Outro ponto assinalado em seu voto foi o de que os sindicatos ainda dispõem de múltiplas formas de custeio, como as contribuições confederativa e assistencial e outras instituídas pela assembleia da categoria ou por meio de negociação coletiva ."Mais ainda, a Lei 13.247/2017 ampliou as formas de financiamento da assistência jurídica prestada pelos sindicatos, passando a prever o direito dos advogados sindicais à percepção de honorários sucumbenciais", afirmou, lembrando que, na falta do sindicato, cumpre à Defensoria Pública prestar assistência judiciária no âmbito trabalhista."O trabalhador não ficará à deriva", concluiu" (destaquei).

Portanto, à luz do entendimento do Supremo Tribunal Federal, inviável cogitar de inconstitucionalidade, seja formal, seja material, da Lei n.º 13.467/2017 no que diz respeito à extinção da contribuição sindical compulsória.

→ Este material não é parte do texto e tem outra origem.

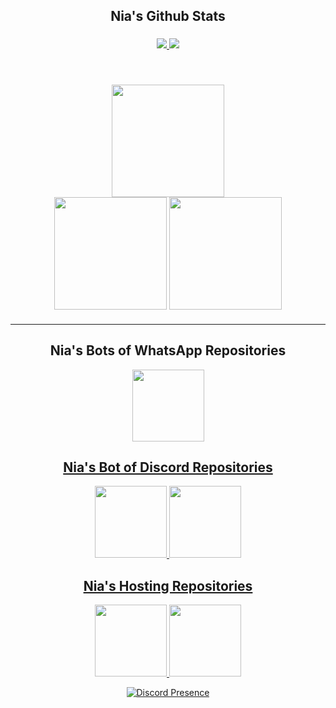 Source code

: <h2 align="center" style="font-family: Rubik 80s Fade">
    Nia's Github Stats
</h2>

<h3 align="center">
  <a href="https://github.com/lz20r">
      <img src="https://img.shields.io/github/followers/lz20r?label=Followers&style=for-the-badge&color=lightblue">
  </a>
  <a href="https://lz20r.link/discord" alt="Discord">
      <img src="https://img.shields.io/discord/1299465748598493276?label=discord&style=for-the-badge&color=lightblue"/>
  </a> 
</h3>

<br />
<div width="100%" style="margin: 20px" align="center">
    <img height="180" src="https://stats.hedystia.com/api?username=lz20r&theme=omni" />
    <br/>
    <img height="180" src="https://github-readme-stats.vercel.app/api/top-langs/?username=lz20r&layout=compact&theme=rose_pine&langs_count=9&border_color=61dafb&border_radius=10" />
    <img height="180" src="https://github-readme-streak-stats.herokuapp.com/?user=lz20r&theme=rose_pine&count-private=true&v=2&border=61dafb&border_radius=10" />
</div>
<hr/>

<h2 align="center" style="font-family: Rubik 80s Fade"> Nia's Bots of WhatsApp Repositories </h2>
<div width="100%" align="center">
    <a align="left" href="https://github.com/lz20r/totorobot.wa" title="Cinammon Hosting">
        <img height="115" src="https://github-readme-stats.vercel.app/api/pin/?username=lz20r&repo=totorobot.wa&theme=rose_pine&border_color=61dafb&border_radius=10"/>
        
<h2 align="center" style="font-family: Rubik 80s Fade"> Nia's Bot of Discord Repositories </h2>
<div width="100%" align="center">
    <a align="right" width="100%" href="https://github.com/lz20r/momojs" title="Momo js">
        <img height="115" src="https://github-readme-stats.vercel.app/api/pin/?username=lz20r&repo=momojs&theme=rose_pine&border_color=61dafb&border_radius=10"/>
    <a align="left" width="50%" href="https://github.com/lz20r/momopy" title="Momo py">
        <img height="115" src="https://github-readme-stats.vercel.app/api/pin/?username=lz20r&repo=momopy&theme=rose_pine&border_color=61dafb&border_radius=10"/>
</div>

<h2 align="center" style="font-family: Rubik 80s Fade"> Nia's Hosting Repositories </h2>
<div width="100%" align="center">
    <a align="left" href="https://github.com/cinammon-es/cinammon" title="Cinammon Hosting">
        <img height="115" src="https://github-readme-stats.vercel.app/api/pin/?username=cinammon-es&repo=cinammon&theme=rose_pine&border_color=61dafb&border_radius=10"/>
    <a align="left" href="https://github.com/lz20r/cinnamonScripts" title="Cinnamon Scripts">
        <img height="115" src="https://github-readme-stats.vercel.app/api/pin/?username=lz20r&repo=cinnamonScripts&theme=rose_pine&border_color=61dafb&border_radius=10"/>
</div>  

[![Discord Presence](https://lanyard-profile-readme.vercel.app/api/1033160523044376616?theme=dark&bg=2E1A47&animated=false&hideDiscrim=true&borderRadius=25px)](https://discord.com/users/1033160523044376616)
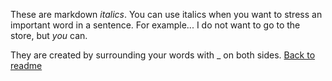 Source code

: These are markdown _italics_. You can use italics when you want to stress an important word in a sentence. For example... I do not want to go to the store, but _you_ can.

They are created by surrounding your words with _ on both sides.
[Back to readme](README.md)
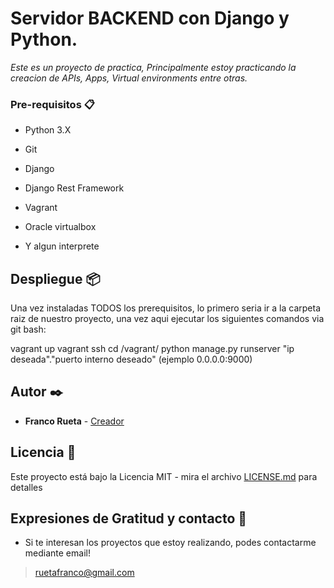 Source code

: # Servidor BACKEND con Django y Python.

_Este es un proyecto de practica, Principalmente estoy practicando la creacion de APIs, Apps, Virtual environments entre otras._


### Pre-requisitos 📋

* Python 3.X

* Git

* Django

* Django Rest Framework

* Vagrant

* Oracle virtualbox

* Y algun interprete


## Despliegue 📦

Una vez instaladas TODOS los prerequisitos, lo primero seria ir a la carpeta raiz de nuestro 
proyecto, una vez aqui ejecutar los siguientes comandos via git bash:

vagrant up
vagrant ssh
cd /vagrant/
python manage.py runserver "ip deseada"."puerto interno deseado" (ejemplo 0.0.0.0:9000)


## Autor ✒️

* **Franco Rueta** - [Creador](https://github.com/FrancoRueta)

## Licencia 📄

Este proyecto está bajo la Licencia MIT - mira el archivo [LICENSE.md](LICENSE.md) para detalles

## Expresiones de Gratitud y contacto 🎁

* Si te interesan los proyectos que estoy realizando, podes contactarme mediante email!
> ruetafranco@gmail.com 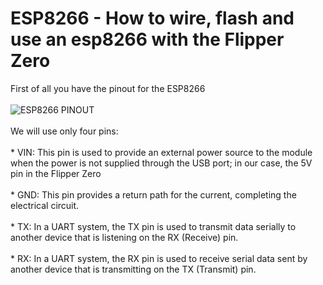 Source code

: # ESP8266 - How to wire, flash and use an esp8266 with the Flipper Zero
First of all you have the pinout for the ESP8266 <br><br>
![ESP8266 PINOUT](https://github.com/Dankof04/esp8266/blob/main/ESP8266-Pinout-NodeMCU.png) <br><br>
We will use only four pins:<br><br>
    * VIN: This pin is used to provide an external power source to the module when the power is not supplied through the USB port; in our case, the 5V pin in the Flipper Zero <br><br>
    * GND: This pin provides a return path for the current, completing the electrical circuit.<br><br>
    * TX: In a UART system, the TX pin is used to transmit data serially to another device that is listening on the RX (Receive) pin.<br><br>
    * RX: In a UART system, the RX pin is used to receive serial data sent by another device that is transmitting on the TX (Transmit) pin.<br><br>
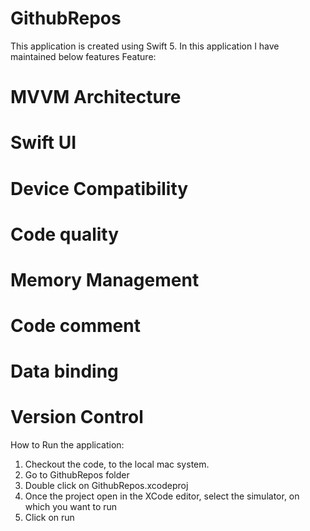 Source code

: # GithubRepos

This application is created using Swift 5. In this application I have maintained below features
Feature:
# MVVM Architecture
# Swift UI
# Device Compatibility
# Code quality
# Memory Management
# Code comment
# Data binding
# Version Control

How to Run the application:
1. Checkout the code, to the local mac system.
2. Go to GithubRepos folder
3. Double click on GithubRepos.xcodeproj
4. Once the project open in the XCode editor, select the simulator, on which you want to run
5. Click on run
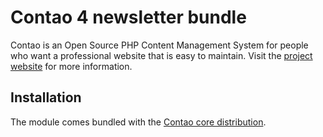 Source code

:Contao 4 newsletter bundle
==========================

Contao is an Open Source PHP Content Management System for people who want a
professional website that is easy to maintain. Visit the [project website][1]
for more information.


Installation
------------

The module comes bundled with the [Contao core distribution][2].


[1]: https://contao.org
[2]: https://github.com/contao/contao
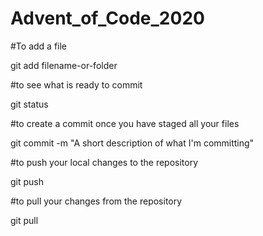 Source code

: # Advent_of_Code_2020

#To add a file

git add filename-or-folder

#to see what is ready to commit

git status

#to create a commit once you have staged all your files

git commit -m "A short description of what I'm committing"

#to push your local changes to the repository

git push

#to pull your changes from the repository

git pull
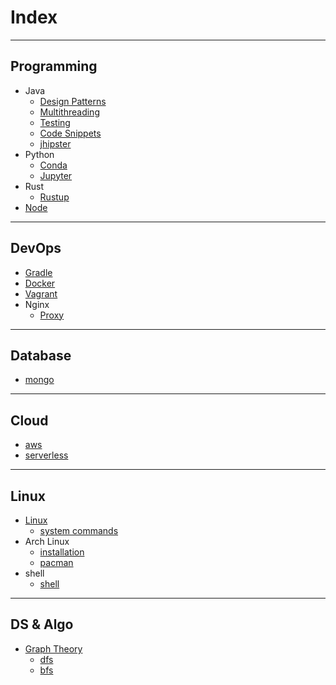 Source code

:# Index

---
## Programming
- Java
  - [Design Patterns][java-design-patterns]
  - [Multithreading][java-multithreading]
  - [Testing][java-testing]
  - [Code Snippets][java-code-snippets]
  - [jhipster][jhipster]
- Python
  - [Conda][conda]
  - [Jupyter][jupyter]
- Rust
  - [Rustup][rustup]
- [Node][node]

---
## DevOps
- [Gradle][gradle]
- [Docker][docker]
- [Vagrant][vagrant]
- Nginx
  - [Proxy][nginx-proxy]

---
## Database
- [mongo][mongo]

---
## Cloud
- [aws][aws]
- [serverless][serverless]

---
## Linux
- [Linux][linux]
  - [system commands][linux-system-commands]
- Arch Linux
  - [installation][arch-linux-installation]
  - [pacman][pacman]
- shell
  - [shell][linux-shell]

---
## DS & Algo
- [Graph Theory][graph-theory]
  - [dfs][dfs]
  - [bfs][bfs]



[home]: /dev-guide

[java-design-patterns]: /dev-guide/guides/programming/java/java-design-patterns
[java-multithreading]: /dev-guide/guides/programming/java/java-multithreading
[java-testing]: /dev-guide/guides/programming/java/java-testing
[java-code-snippets]: /dev-guide/guides/programming/java/java-code-snippets
[jhipster]: /dev-guide/guides/programming/java/jhipster


[conda]: /dev-guide/guides/programming/python/conda
[jupyter]: /dev-guide/guides/programming/python/jupyter

[rustup]: /dev-guide/guides/programming/rust/rustup

[node]: /dev-guide/guides/programming/node/node


[gradle]: /dev-guide/guides/devops/gradle/gradle
[docker]: /dev-guide/guides/devops/docker/docker
[vagrant]: /dev-guide/guides/devops/vagrant/vagrant
[nginx-proxy]: /dev-guide/guides/devops/nginx/nginx-proxy


[mongo]: /dev-guide/guides/database/mongo/mongo


[aws]: /dev-guide/guides/cloud/aws/aws
[serverless]: /dev-guide/guides/cloud/serverless


[linux]: /dev-guide/guides/cloud/linux
[linux-system-commands]: /dev-guide/guides/cloud/linux/linux-system-commands
[arch-linux-installation]: /dev-guide/guides/cloud/linux/arch-linux-installation
[pacman]: /dev-guide/guides/cloud/linux/pacman
[linux-shell]: /dev-guide/guides/cloud/linux/linux-shell


[graph-theory]: /dev-guide/guides/dsalgo/graph-theory
[dfs]: /dev-guide/guides/dsalgo/dfs
[bfs]: /dev-guide/guides/dsalgo/bfs
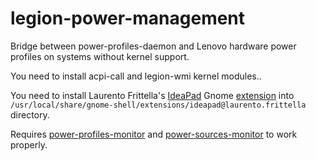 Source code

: # legion-power-management

Bridge between power-profiles-daemon and Lenovo hardware power profiles on systems without kernel support.

You need to install acpi-call and legion-wmi kernel modules..

You need to install Laurento Frittella's [IdeaPad](https://github.com/laurento/gnome-shell-extension-ideapad) Gnome [extension](https://extensions.gnome.org/extension/2992/ideapad/) into `/usr/local/share/gnome-shell/extensions/ideapad@laurento.frittella` directory.

Requires [power-profiles-monitor](https://github.com/DmitriySafronov/power-profiles-monitor) and [power-sources-monitor](https://github.com/DmitriySafronov/power-sources-monitor) to work properly.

Mantenho a sentença, ainda que por outro fundamento.

Presidiu o julgamento a Exma Sra. Desembargadora MAGDA APARECIDA KERSUL DE BRITO.

Tomaram parte no julgamento os Exmos Srs. Magistrados BEATRIZ DE LIMA PEREIRA (Relatora), MAGDA APARECIDA KERSUL DE BRITO (Revisora), PÉRSIO LUIS TEIXEIRA DE CARVALHO.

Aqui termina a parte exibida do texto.